Em 2009, no início da reunião do G20, em Londres, o então presidente dos Estados Unidos, Barack Obama, disse que o presidente Luiz Inácio Lula da Silva era o “político mais popular da Terra”. Era “o cara!”. A exaltação aconteceu no último ano do segundo mandato de Lula. Não houve muito tempo para aproveitar o entusiasmo do primeiro presidente negro americano da América racista (no Brasil, país de miscigenação, ainda não houve nenhum).
Parece que Lula, no seu terceiro mandato, decidiu capitalizar esse patrimônio, avalizado por Obama, para se tornar personalidade mundial e, quem sabe, conseguir um Prêmio Nobel de Paz como interlocutor e intermediário do agravado conflito entre palestinos e israelenses, deflagrado pelo ataque do Hamas. Em 75 dias do primeiro ano ele visitou 24 países, entre Estados Unidos, Europa, Ásia e África.
Os tropeços nos pronunciamentos de improviso e nas entrevistas coletivas, a aura do destino manifesto de grandeza de Lula começou a dar a impressão de que a nova roupa brilhante do político brasileiro se desfazia, ameaçando desnudá-lo, como na fábula de Hans Christian Andersen. O pior é que, à falta dos dividendos, que Lula esperava conseguir nas praças internacionais, se somou o desgaste interno, com a sensível perda de popularidade, o calcanhar de Aquiles do líder popular.
O presidente foi à cata da recuperação armado com o seu carisma e simpatia, e improvisando, com apelação ao sagrado da massa e atendendo ao antiintelectualismo do próprio Lula. Talvez consiga fazer a curva da aprovação voltar a subir, a um alto custo financeiro e econômico. Sob ameaça maior está o conceito internacional do presidente. Não mais no mundo inteiro, no qual as grandes questões, agora na pauta das grandes potências, o marginalizaram, mas no continente.

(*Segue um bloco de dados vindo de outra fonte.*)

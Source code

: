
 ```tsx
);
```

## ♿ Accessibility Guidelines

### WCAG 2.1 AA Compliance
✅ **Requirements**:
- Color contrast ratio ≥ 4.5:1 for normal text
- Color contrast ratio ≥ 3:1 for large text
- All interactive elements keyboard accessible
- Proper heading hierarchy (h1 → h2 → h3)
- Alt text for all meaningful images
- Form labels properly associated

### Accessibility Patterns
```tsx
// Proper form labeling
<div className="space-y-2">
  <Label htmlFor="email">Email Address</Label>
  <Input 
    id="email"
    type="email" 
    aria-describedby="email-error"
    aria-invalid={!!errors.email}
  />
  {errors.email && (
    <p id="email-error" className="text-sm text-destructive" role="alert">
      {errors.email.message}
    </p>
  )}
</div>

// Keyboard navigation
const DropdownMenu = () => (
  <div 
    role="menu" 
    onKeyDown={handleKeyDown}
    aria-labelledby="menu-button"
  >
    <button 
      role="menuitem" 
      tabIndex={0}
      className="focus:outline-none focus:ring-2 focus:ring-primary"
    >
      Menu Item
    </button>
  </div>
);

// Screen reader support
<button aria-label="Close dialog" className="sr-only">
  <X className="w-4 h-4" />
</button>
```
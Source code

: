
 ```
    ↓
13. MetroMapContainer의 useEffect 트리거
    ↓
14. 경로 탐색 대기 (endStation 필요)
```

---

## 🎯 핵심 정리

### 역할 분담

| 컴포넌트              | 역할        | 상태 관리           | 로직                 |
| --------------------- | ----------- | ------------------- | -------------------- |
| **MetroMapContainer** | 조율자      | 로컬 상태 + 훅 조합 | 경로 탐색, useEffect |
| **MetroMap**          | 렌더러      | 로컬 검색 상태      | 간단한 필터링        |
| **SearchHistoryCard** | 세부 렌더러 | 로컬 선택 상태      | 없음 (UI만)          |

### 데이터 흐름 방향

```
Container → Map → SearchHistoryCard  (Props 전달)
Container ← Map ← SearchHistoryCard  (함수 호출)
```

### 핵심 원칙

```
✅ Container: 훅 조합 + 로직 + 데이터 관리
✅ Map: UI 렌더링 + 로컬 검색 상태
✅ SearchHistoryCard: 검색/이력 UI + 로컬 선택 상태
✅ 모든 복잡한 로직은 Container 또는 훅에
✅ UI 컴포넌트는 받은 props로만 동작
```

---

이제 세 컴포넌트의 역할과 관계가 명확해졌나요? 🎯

Lula engoliu cobras e lagartos, vestiu saia justa, calçou sapatos de salto alto com pedrinha dentro, e outros inconvenientes e vexames, tentando ser o árbitro do principal conflito em curso na América do Sul. Aparentemente, o duelo, ameaçando descambar para uma guerra aberta, é entre a territorialista Venezuela e a ex-colônia inglesa. Retirada do sono subdesenvolvido pela descoberta e exploração de novas fontes de petróleo em seu litoral, com a participação de empresas estrangeiras.

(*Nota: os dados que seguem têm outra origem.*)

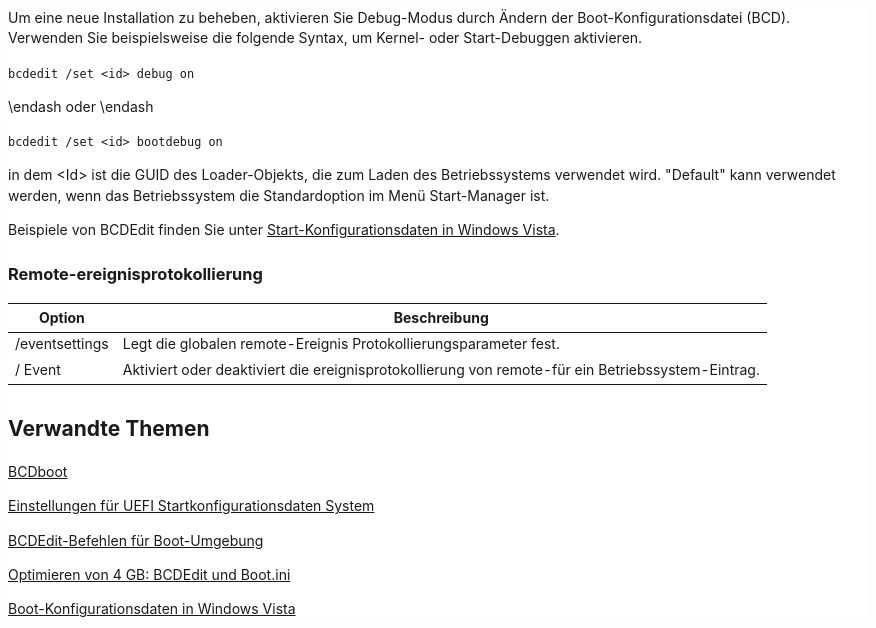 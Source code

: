  

Um eine neue Installation zu beheben, aktivieren Sie Debug-Modus durch Ändern der Boot-Konfigurationsdatei (BCD). Verwenden Sie beispielsweise die folgende Syntax, um Kernel- oder Start-Debuggen aktivieren.

``` syntax
bcdedit /set <id> debug on
```

\endash oder \endash

``` syntax
bcdedit /set <id> bootdebug on
```

in dem &lt;Id&gt; ist die GUID des Loader-Objekts, die zum Laden des Betriebssystems verwendet wird. "Default" kann verwendet werden, wenn das Betriebssystem die Standardoption im Menü Start-Manager ist.

Beispiele von BCDEdit finden Sie unter [Start-Konfigurationsdaten in Windows Vista](http://go.microsoft.com/fwlink/?LinkId=69448).

### <a name="span-idremoteeventloggingspanspan-idremoteeventloggingspanspan-idremoteeventloggingspanremote-event-logging"></a><span id="Remote_event_logging"></span><span id="remote_event_logging"></span><span id="REMOTE_EVENT_LOGGING"></span>Remote-ereignisprotokollierung

| Option         | Beschreibung                                                             |
|----------------|-------------------------------------------------------------------------|
| /eventsettings | Legt die globalen remote-Ereignis Protokollierungsparameter fest.                        |
| / Event         | Aktiviert oder deaktiviert die ereignisprotokollierung von remote-für ein Betriebssystem-Eintrag. |

 

## <a name="span-idrelatedtopicsspanrelated-topics"></a><span id="related_topics"></span>Verwandte Themen


[BCDboot](bcdboot-command-line-options-techref-di.md)

[Einstellungen für UEFI Startkonfigurationsdaten System](bcd-system-store-settings-for-uefi.md)

[BCDEdit-Befehlen für Boot-Umgebung](https://msdn.microsoft.com/library/windows/hardware/dn653986)

[Optimieren von 4 GB: BCDEdit und Boot.ini](https://msdn.microsoft.com/library/windows/desktop/bb613473.aspx)

[Boot-Konfigurationsdaten in Windows Vista](http://go.microsoft.com/fwlink/?LinkId=69448)

 

 




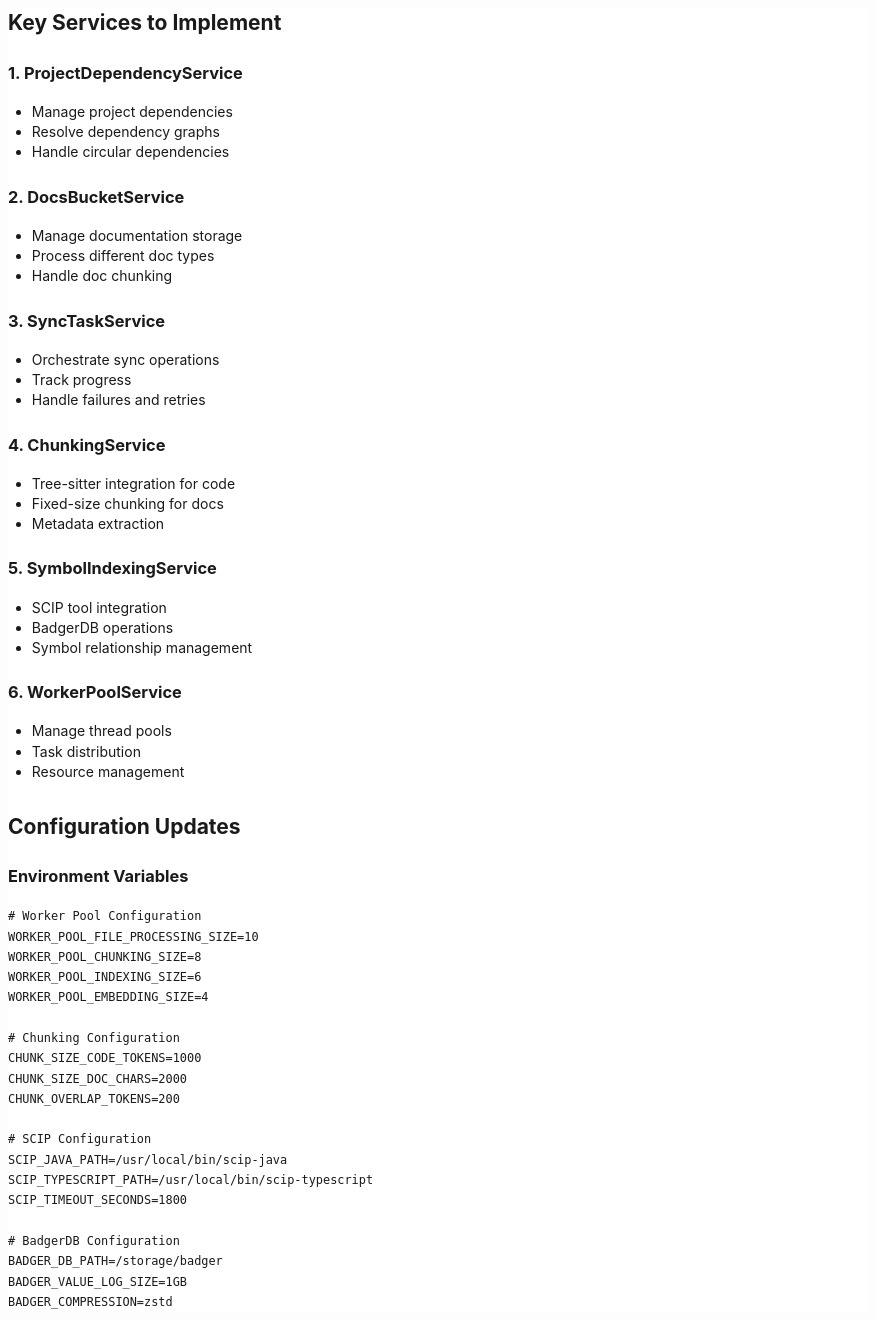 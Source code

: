 ## Key Services to Implement

### 1. ProjectDependencyService
- Manage project dependencies
- Resolve dependency graphs
- Handle circular dependencies

### 2. DocsBucketService
- Manage documentation storage
- Process different doc types
- Handle doc chunking

### 3. SyncTaskService
- Orchestrate sync operations
- Track progress
- Handle failures and retries

### 4. ChunkingService
- Tree-sitter integration for code
- Fixed-size chunking for docs
- Metadata extraction

### 5. SymbolIndexingService
- SCIP tool integration
- BadgerDB operations
- Symbol relationship management

### 6. WorkerPoolService
- Manage thread pools
- Task distribution
- Resource management

## Configuration Updates

### Environment Variables
```env
# Worker Pool Configuration
WORKER_POOL_FILE_PROCESSING_SIZE=10
WORKER_POOL_CHUNKING_SIZE=8
WORKER_POOL_INDEXING_SIZE=6
WORKER_POOL_EMBEDDING_SIZE=4

# Chunking Configuration
CHUNK_SIZE_CODE_TOKENS=1000
CHUNK_SIZE_DOC_CHARS=2000
CHUNK_OVERLAP_TOKENS=200

# SCIP Configuration
SCIP_JAVA_PATH=/usr/local/bin/scip-java
SCIP_TYPESCRIPT_PATH=/usr/local/bin/scip-typescript
SCIP_TIMEOUT_SECONDS=1800

# BadgerDB Configuration
BADGER_DB_PATH=/storage/badger
BADGER_VALUE_LOG_SIZE=1GB
BADGER_COMPRESSION=zstd
```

O presidente Nicolás Maduro jogou fora as cartas de amor trocadas com Lula, ignorou os compromissos assumidos publicamente e retomou as iniciativas que não deixam dúvida sobre o seu propósito, de incorporar à Venezuela o Essequibo, a região mais rica em terra que tem a Guiana. Pode servir tanto à farsa eleitoral que ele montou para conquistar mais um mandato como para compensar as péssimas condições devida que firam sete milhões de venezuelanos emigrarem em uma população que era, até então de 28,3 milhões de habitantes, o maior êxodo continental.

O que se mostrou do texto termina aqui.